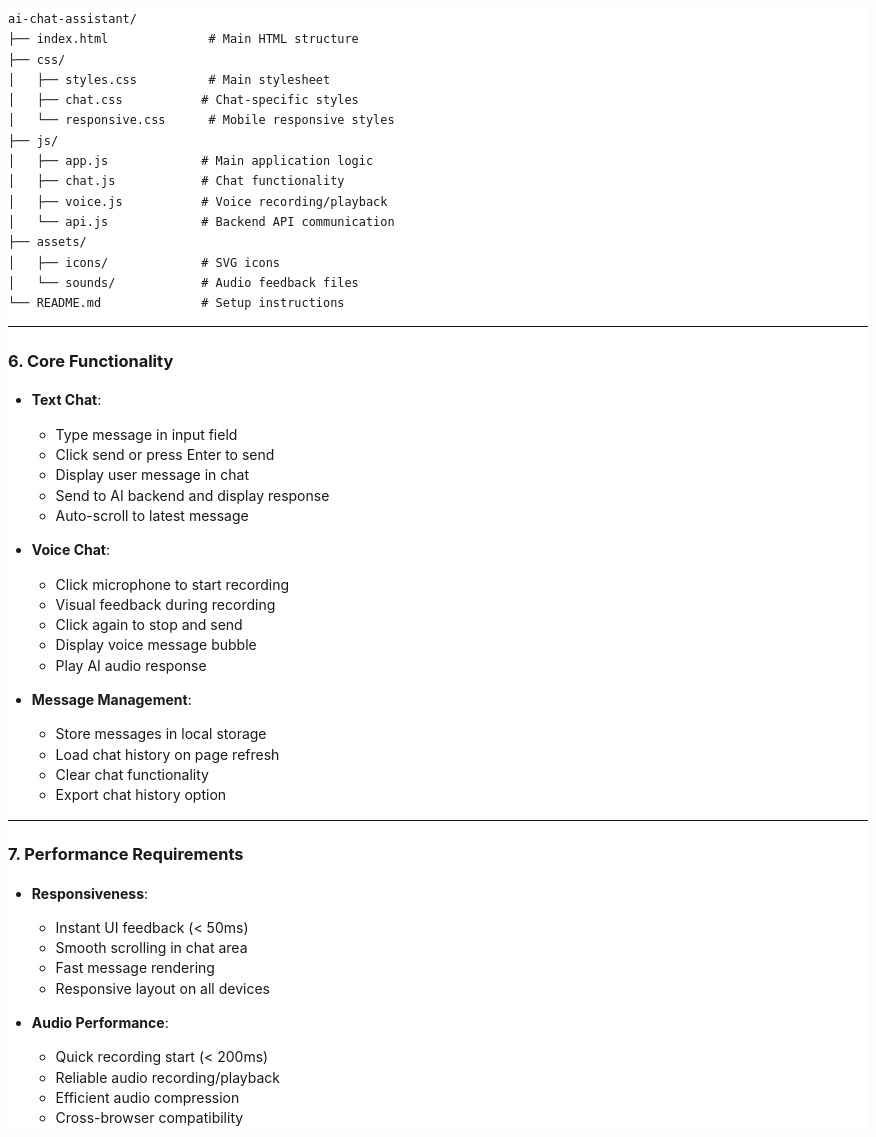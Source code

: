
 ```
ai-chat-assistant/
├── index.html              # Main HTML structure
├── css/
│   ├── styles.css          # Main stylesheet
│   ├── chat.css           # Chat-specific styles
│   └── responsive.css      # Mobile responsive styles
├── js/
│   ├── app.js             # Main application logic
│   ├── chat.js            # Chat functionality
│   ├── voice.js           # Voice recording/playback
│   └── api.js             # Backend API communication
├── assets/
│   ├── icons/             # SVG icons
│   └── sounds/            # Audio feedback files
└── README.md              # Setup instructions
```

---

### 6. Core Functionality

* **Text Chat**:
  * Type message in input field
  * Click send or press Enter to send
  * Display user message in chat
  * Send to AI backend and display response
  * Auto-scroll to latest message

* **Voice Chat**:
  * Click microphone to start recording
  * Visual feedback during recording
  * Click again to stop and send
  * Display voice message bubble
  * Play AI audio response

* **Message Management**:
  * Store messages in local storage
  * Load chat history on page refresh
  * Clear chat functionality
  * Export chat history option

---

### 7. Performance Requirements

* **Responsiveness**:
  * Instant UI feedback (< 50ms)
  * Smooth scrolling in chat area
  * Fast message rendering
  * Responsive layout on all devices

* **Audio Performance**:
  * Quick recording start (< 200ms)
  * Reliable audio recording/playback
  * Efficient audio compression
  * Cross-browser compatibility
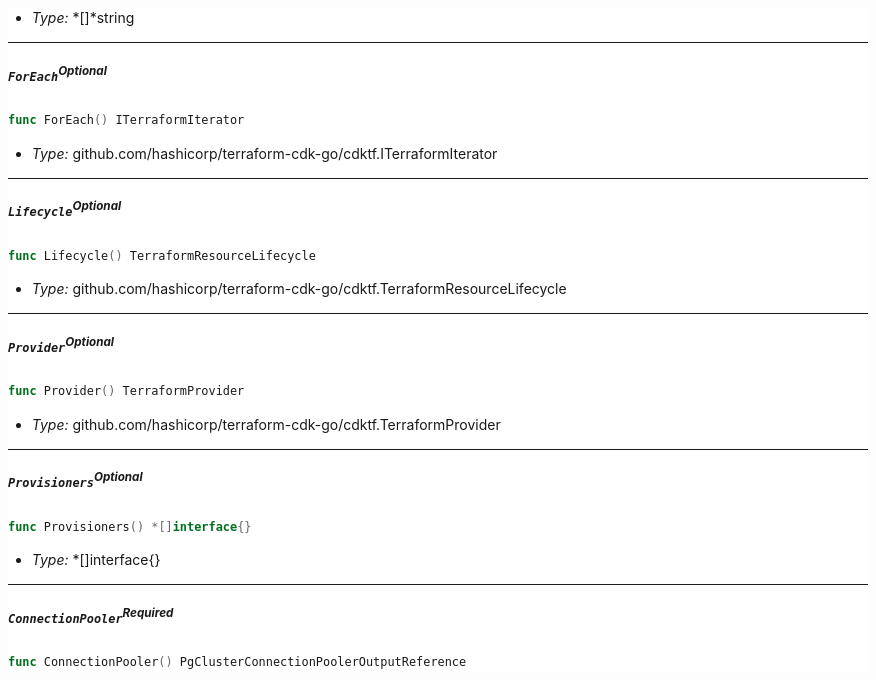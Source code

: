 - *Type:* *[]*string

---

##### `ForEach`<sup>Optional</sup> <a name="ForEach" id="@cdktf/provider-ionoscloud.pgCluster.PgCluster.property.forEach"></a>

```go
func ForEach() ITerraformIterator
```

- *Type:* github.com/hashicorp/terraform-cdk-go/cdktf.ITerraformIterator

---

##### `Lifecycle`<sup>Optional</sup> <a name="Lifecycle" id="@cdktf/provider-ionoscloud.pgCluster.PgCluster.property.lifecycle"></a>

```go
func Lifecycle() TerraformResourceLifecycle
```

- *Type:* github.com/hashicorp/terraform-cdk-go/cdktf.TerraformResourceLifecycle

---

##### `Provider`<sup>Optional</sup> <a name="Provider" id="@cdktf/provider-ionoscloud.pgCluster.PgCluster.property.provider"></a>

```go
func Provider() TerraformProvider
```

- *Type:* github.com/hashicorp/terraform-cdk-go/cdktf.TerraformProvider

---

##### `Provisioners`<sup>Optional</sup> <a name="Provisioners" id="@cdktf/provider-ionoscloud.pgCluster.PgCluster.property.provisioners"></a>

```go
func Provisioners() *[]interface{}
```

- *Type:* *[]interface{}

---

##### `ConnectionPooler`<sup>Required</sup> <a name="ConnectionPooler" id="@cdktf/provider-ionoscloud.pgCluster.PgCluster.property.connectionPooler"></a>

```go
func ConnectionPooler() PgClusterConnectionPoolerOutputReference
```
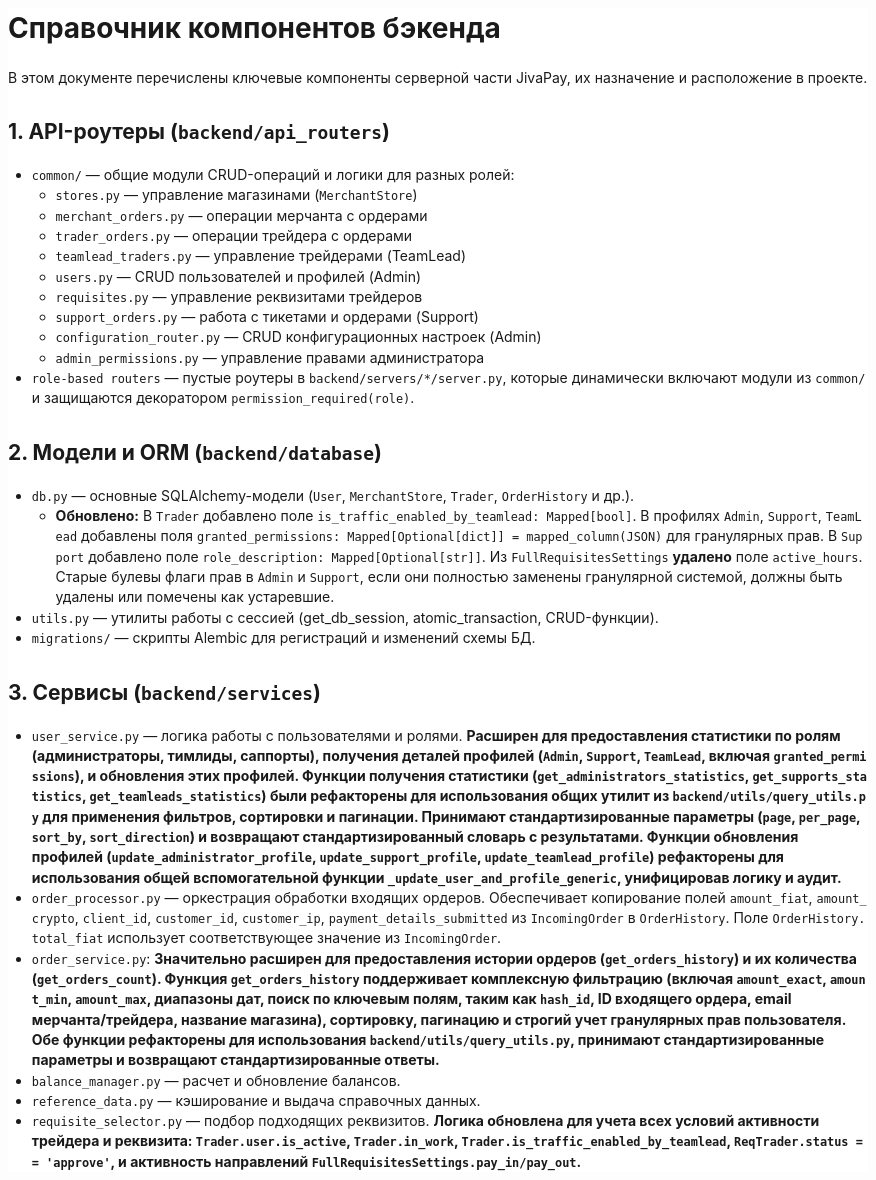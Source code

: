 # Справочник компонентов бэкенда

В этом документе перечислены ключевые компоненты серверной части JivaPay, их назначение и расположение в проекте.

## 1. API-роутеры (`backend/api_routers`)
- `common/` — общие модули CRUD-операций и логики для разных ролей:
  - `stores.py` — управление магазинами (`MerchantStore`)
  - `merchant_orders.py` — операции мерчанта с ордерами
  - `trader_orders.py` — операции трейдера с ордерами
  - `teamlead_traders.py` — управление трейдерами (TeamLead)
  - `users.py` — CRUD пользователей и профилей (Admin)
  - `requisites.py` — управление реквизитами трейдеров
  - `support_orders.py` — работа с тикетами и ордерами (Support)
  - `configuration_router.py` — CRUD конфигурационных настроек (Admin)
  - `admin_permissions.py` — управление правами администратора
- `role-based routers` — пустые роутеры в `backend/servers/*/server.py`, которые динамически включают модули из `common/` и защищаются декоратором `permission_required(role)`.

## 2. Модели и ORM (`backend/database`)
- `db.py` — основные SQLAlchemy-модели (`User`, `MerchantStore`, `Trader`, `OrderHistory` и др.).
    - **Обновлено:** В `Trader` добавлено поле `is_traffic_enabled_by_teamlead: Mapped[bool]`. В профилях `Admin`, `Support`, `TeamLead` добавлены поля `granted_permissions: Mapped[Optional[dict]] = mapped_column(JSON)` для гранулярных прав. В `Support` добавлено поле `role_description: Mapped[Optional[str]]`. Из `FullRequisitesSettings` **удалено** поле `active_hours`. Старые булевы флаги прав в `Admin` и `Support`, если они полностью заменены гранулярной системой, должны быть удалены или помечены как устаревшие.
- `utils.py` — утилиты работы с сессией (get_db_session, atomic_transaction, CRUD-функции).
- `migrations/` — скрипты Alembic для регистраций и изменений схемы БД.

## 3. Сервисы (`backend/services`)
- `user_service.py` — логика работы с пользователями и ролями. **Расширен для предоставления статистики по ролям (администраторы, тимлиды, саппорты), получения деталей профилей (`Admin`, `Support`, `TeamLead`, включая `granted_permissions`), и обновления этих профилей. Функции получения статистики (`get_administrators_statistics`, `get_supports_statistics`, `get_teamleads_statistics`) были рефакторены для использования общих утилит из `backend/utils/query_utils.py` для применения фильтров, сортировки и пагинации. Принимают стандартизированные параметры (`page`, `per_page`, `sort_by`, `sort_direction`) и возвращают стандартизированный словарь с результатами. Функции обновления профилей (`update_administrator_profile`, `update_support_profile`, `update_teamlead_profile`) рефакторены для использования общей вспомогательной функции `_update_user_and_profile_generic`, унифицировав логику и аудит.**
- `order_processor.py` — оркестрация обработки входящих ордеров. Обеспечивает копирование полей `amount_fiat`, `amount_crypto`, `client_id`, `customer_id`, `customer_ip`, `payment_details_submitted` из `IncomingOrder` в `OrderHistory`. Поле `OrderHistory.total_fiat` использует соответствующее значение из `IncomingOrder`.
- `order_service.py`: **Значительно расширен для предоставления истории ордеров (`get_orders_history`) и их количества (`get_orders_count`). Функция `get_orders_history` поддерживает комплексную фильтрацию (включая `amount_exact`, `amount_min`, `amount_max`, диапазоны дат, поиск по ключевым полям, таким как `hash_id`, ID входящего ордера, email мерчанта/трейдера, название магазина), сортировку, пагинацию и строгий учет гранулярных прав пользователя. Обе функции рефакторены для использования `backend/utils/query_utils.py`, принимают стандартизированные параметры и возвращают стандартизированные ответы.**
- `balance_manager.py` — расчет и обновление балансов.
- `reference_data.py` — кэширование и выдача справочных данных.
- `requisite_selector.py` — подбор подходящих реквизитов. **Логика обновлена для учета всех условий активности трейдера и реквизита: `Trader.user.is_active`, `Trader.in_work`, `Trader.is_traffic_enabled_by_teamlead`, `ReqTrader.status == 'approve'`, и активность направлений `FullRequisitesSettings.pay_in/pay_out`.**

§ Work instruction
When the word "response" appears in a line of the listing, pull that line out.

§ Task output
  * Send to AI backend and display response
  * Play AI audio response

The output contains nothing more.